Ma c’è anche “una contraddizione economica: perché chi si lamenta dei cinghiali vuole uccidere i lupi? Perché non ha abbastanza informazione, il lupo sul territorio allontana i i cinghiali da vigneti, arativi, frutteti“, dice la consigliere ENPA, “poi la PSA, la peste suina: la caccia disperde i cinghiali, li fa allontanare e fa allargare il loro territorio con il rischio di un aumento del contagio”, conclude Procaccia, “il lupo invece preda, rapidamente, animali malati, con efficacia, quindi il lupo ha un ruolo importante nel contenere la PSA. Tutto questo è ampiamente sottovalutato”.
LAV: “NON RISPETTA PRINCIPIO SUSSIDIARIETÀ UE”
Con il declassamento della protezione del lupo “non viene rispettato il principio di sussidiarietà per la proposta di modifica della direttiva habitat per allinearla al nuovo quadro di protezione del lupo. Dal punto di vista formale il principio di sussidiarietà prevede che l’Unione intervenga solo se gli obiettivi possano essere conseguiti meglio dall’Unione che dagli Stati membri”. Roberta Poscente, Senior Legal Officer della Lega Antivivisezione – LAV, lo dice in audizione alla commissione Politiche Ue, nell’ambito dell’esame, ai fini della verifica di conformità al principio di sussidiarietà, della proposta di direttiva del Parlamento europeo e del Consiglio che modifica la direttiva 92/43/CEE del Consiglio per quanto riguarda lo status di protezione del lupo (Canis lupus).
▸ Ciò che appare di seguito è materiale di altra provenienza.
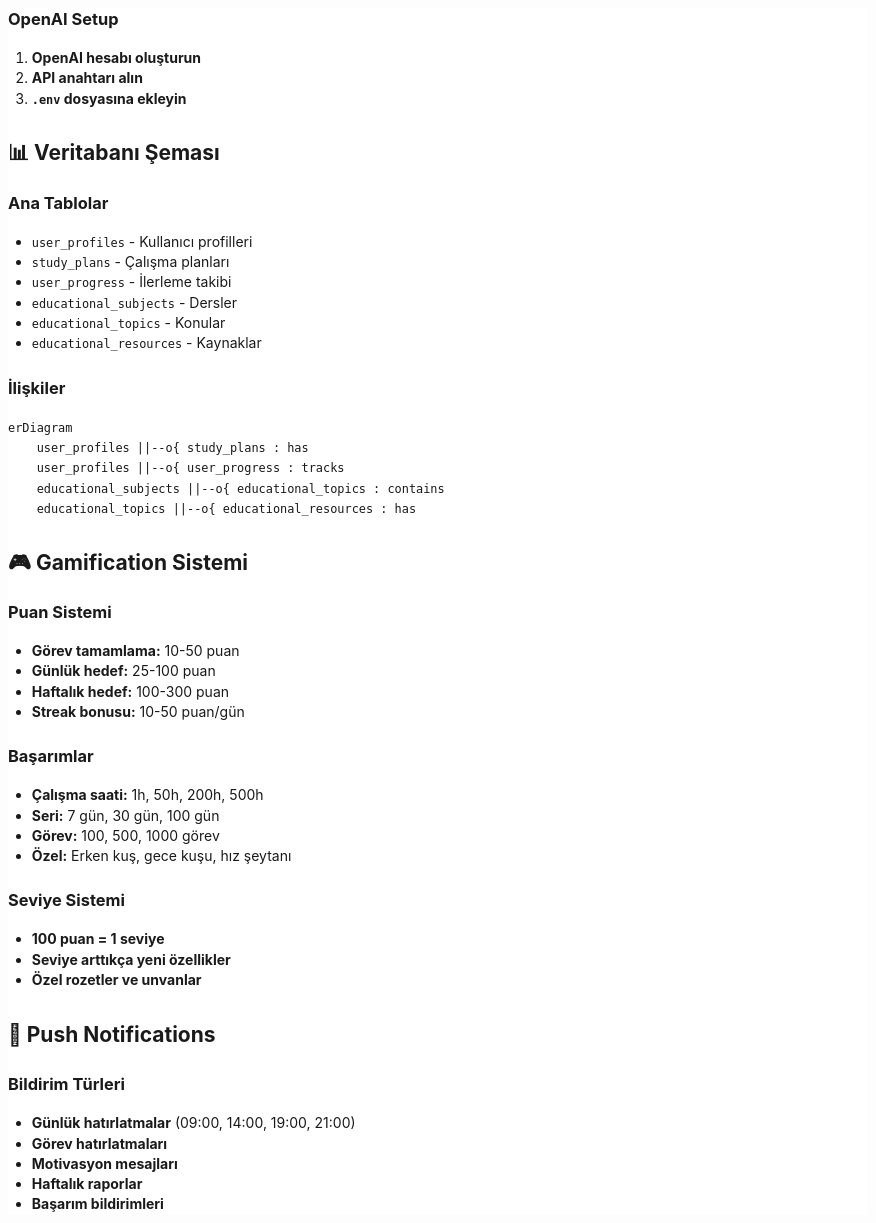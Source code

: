 ### OpenAI Setup

1. **OpenAI hesabı oluşturun**
2. **API anahtarı alın**
3. **`.env` dosyasına ekleyin**

## 📊 Veritabanı Şeması

### Ana Tablolar

- `user_profiles` - Kullanıcı profilleri
- `study_plans` - Çalışma planları
- `user_progress` - İlerleme takibi
- `educational_subjects` - Dersler
- `educational_topics` - Konular
- `educational_resources` - Kaynaklar

### İlişkiler

```mermaid
erDiagram
    user_profiles ||--o{ study_plans : has
    user_profiles ||--o{ user_progress : tracks
    educational_subjects ||--o{ educational_topics : contains
    educational_topics ||--o{ educational_resources : has
```

## 🎮 Gamification Sistemi

### Puan Sistemi
- **Görev tamamlama:** 10-50 puan
- **Günlük hedef:** 25-100 puan  
- **Haftalık hedef:** 100-300 puan
- **Streak bonusu:** 10-50 puan/gün

### Başarımlar
- **Çalışma saati:** 1h, 50h, 200h, 500h
- **Seri:** 7 gün, 30 gün, 100 gün
- **Görev:** 100, 500, 1000 görev
- **Özel:** Erken kuş, gece kuşu, hız şeytanı

### Seviye Sistemi
- **100 puan = 1 seviye**
- **Seviye arttıkça yeni özellikler**
- **Özel rozetler ve unvanlar**

## 🔔 Push Notifications

### Bildirim Türleri
- **Günlük hatırlatmalar** (09:00, 14:00, 19:00, 21:00)
- **Görev hatırlatmaları**
- **Motivasyon mesajları**
- **Haftalık raporlar**
- **Başarım bildirimleri**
Nella documentazione relativa alla modifica della direttiva Habitat, “la scheda che dimostri come possa essere meglio perseguito dall’Unione non si trova una motivazione sufficiente, anzi nessun tipo di evidenza viene allegata” e “lo stesso vale per la relazione introduttiva, che non motiva ulteriormente il ricorso a sussidiarietà” e non c’è “nemmeno una specifica autonoma valutazione di impatto da parte della Commissione, non è stata svolta”, dice Poscente.
Insomma, il declassamento che dovrebbe arrivare a modificare la direttiva Habitat “nulla aggiunge rispetto alle azioni degli Stati membri e non dimostra che i compiti saranno meglio svolti dall’Unione”, riassume la rappresentante LAV, parlando di “una inutile sovrapposizione e duplicazione in senso per di più negativo, andando a ridurre la tutela e i ciò contrastando con il principio di non regressione ambientale”.
Sarebbe dunque il caso di “evitare impatti se non c’è certezza sugli effetti futuri”, prosegue la Senior Legal Officer LAV, “l’art. 13 del Trattato sul funzionamento dell’UE tutela gli animali riconoscendone la senzietà, va applicato nella stesura di tutte le politiche UE, inclusa l’agricoltura”, quindi ciò va tenuto in considerazione, “né posiamo lasciare che la nostra Costituzione recentemente novellata resti lettera morta negli articoli che tutelano animali e natura”.